WHAT TO PRODUCE: Each word in the data below should be copied exactly; the images should not.

═══

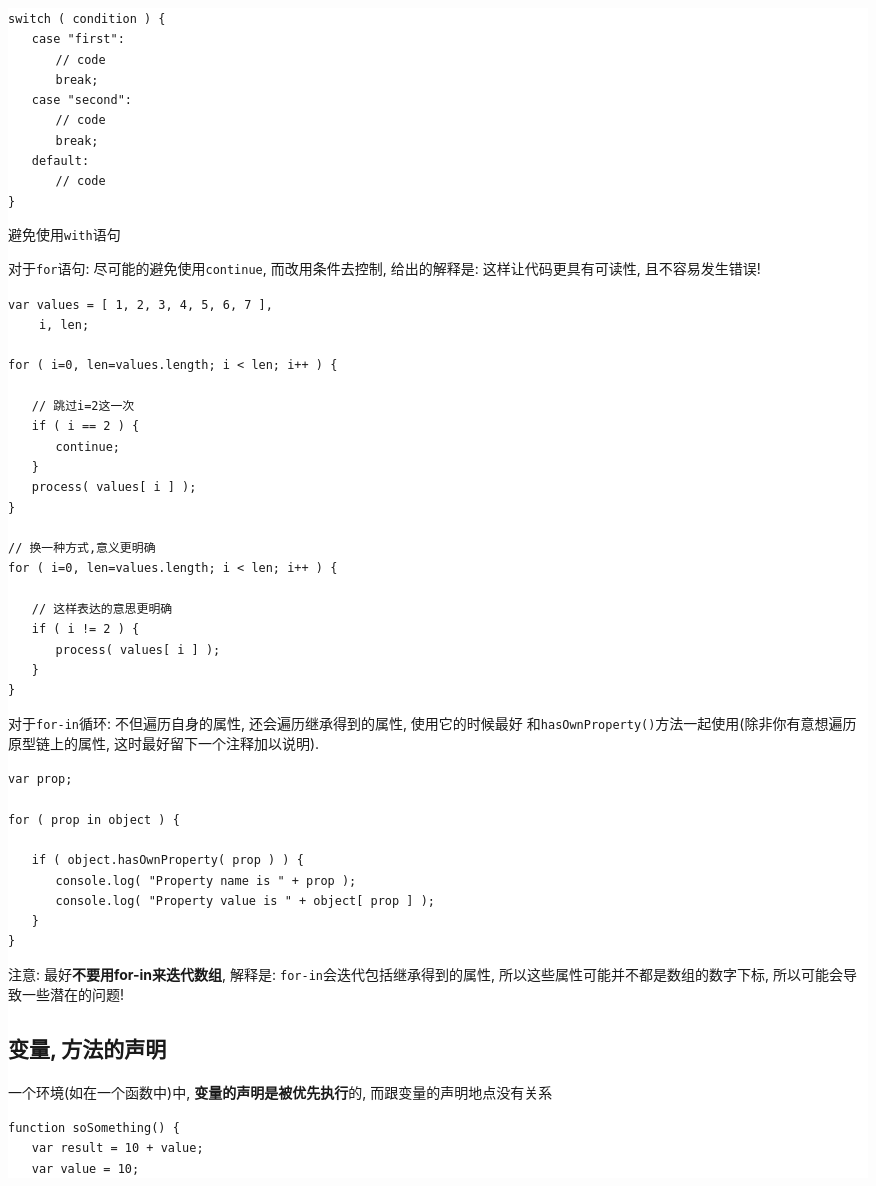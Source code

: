     switch ( condition ) {
    　　case "first":
    　　　　// code
    　　　　break;
    　　case "second":
    　　　　// code
    　　　　break;
    　　default:
    　　　　// code
    }

避免使用`with`语句

对于`for`语句: 尽可能的避免使用`continue`, 而改用条件去控制, 给出的解释是: 这样让代码更具有可读性, 且不容易发生错误!

    var values = [ 1, 2, 3, 4, 5, 6, 7 ],
    　　 i, len;

    for ( i=0, len=values.length; i < len; i++ ) {
    　　
    　　// 跳过i=2这一次
    　　if ( i == 2 ) {
    　　　　continue;
    　　}
    　　process( values[ i ] );
    }

    // 换一种方式,意义更明确
    for ( i=0, len=values.length; i < len; i++ ) {

    　　// 这样表达的意思更明确
    　　if ( i != 2 ) {
    　　　　process( values[ i ] );
    　　}
    }

对于`for-in`循环: 不但遍历自身的属性, 还会遍历继承得到的属性, 使用它的时候最好
和`hasOwnProperty()`方法一起使用(除非你有意想遍历原型链上的属性, 这时最好留下一个注释加以说明).

    var prop;

    for ( prop in object ) {

    　　if ( object.hasOwnProperty( prop ) ) {
    　　　　console.log( "Property name is " + prop );
    　　　　console.log( "Property value is " + object[ prop ] );
    　　}
    }

注意: 最好**不要用for-in来迭代数组**, 解释是: `for-in`会迭代包括继承得到的属性, 所以这些属性可能并不都是数组的数字下标, 所以可能会导致一些潜在的问题!

## 变量, 方法的声明

一个环境(如在一个函数中)中, **变量的声明是被优先执行**的, 而跟变量的声明地点没有关系 

    function soSomething() {
    　　var result = 10 + value;
    　　var value = 10;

═══

SOLUTION FOR THIS PROBLEM:
Source code

:     switch ( condition ) {
    　　case "first":
    　　　　// code
    　　　　break;
    　　case "second":
    　　　　// code
    　　　　break;
    　　default:
    　　　　// code
    }

避免使用`with`语句

对于`for`语句: 尽可能的避免使用`continue`, 而改用条件去控制, 给出的解释是: 这样让代码更具有可读性, 且不容易发生错误!

    var values = [ 1, 2, 3, 4, 5, 6, 7 ],
    　　 i, len;

    for ( i=0, len=values.length; i < len; i++ ) {
    　　
    　　// 跳过i=2这一次
    　　if ( i == 2 ) {
    　　　　continue;
    　　}
    　　process( values[ i ] );
    }

    // 换一种方式,意义更明确
    for ( i=0, len=values.length; i < len; i++ ) {

    　　// 这样表达的意思更明确
    　　if ( i != 2 ) {
    　　　　process( values[ i ] );
    　　}
    }

对于`for-in`循环: 不但遍历自身的属性, 还会遍历继承得到的属性, 使用它的时候最好
和`hasOwnProperty()`方法一起使用(除非你有意想遍历原型链上的属性, 这时最好留下一个注释加以说明).

    var prop;

    for ( prop in object ) {

    　　if ( object.hasOwnProperty( prop ) ) {
    　　　　console.log( "Property name is " + prop );
    　　　　console.log( "Property value is " + object[ prop ] );
    　　}
    }

注意: 最好**不要用for-in来迭代数组**, 解释是: `for-in`会迭代包括继承得到的属性, 所以这些属性可能并不都是数组的数字下标, 所以可能会导致一些潜在的问题!

## 变量, 方法的声明

一个环境(如在一个函数中)中, **变量的声明是被优先执行**的, 而跟变量的声明地点没有关系 

    function soSomething() {
    　　var result = 10 + value;
    　　var value = 10;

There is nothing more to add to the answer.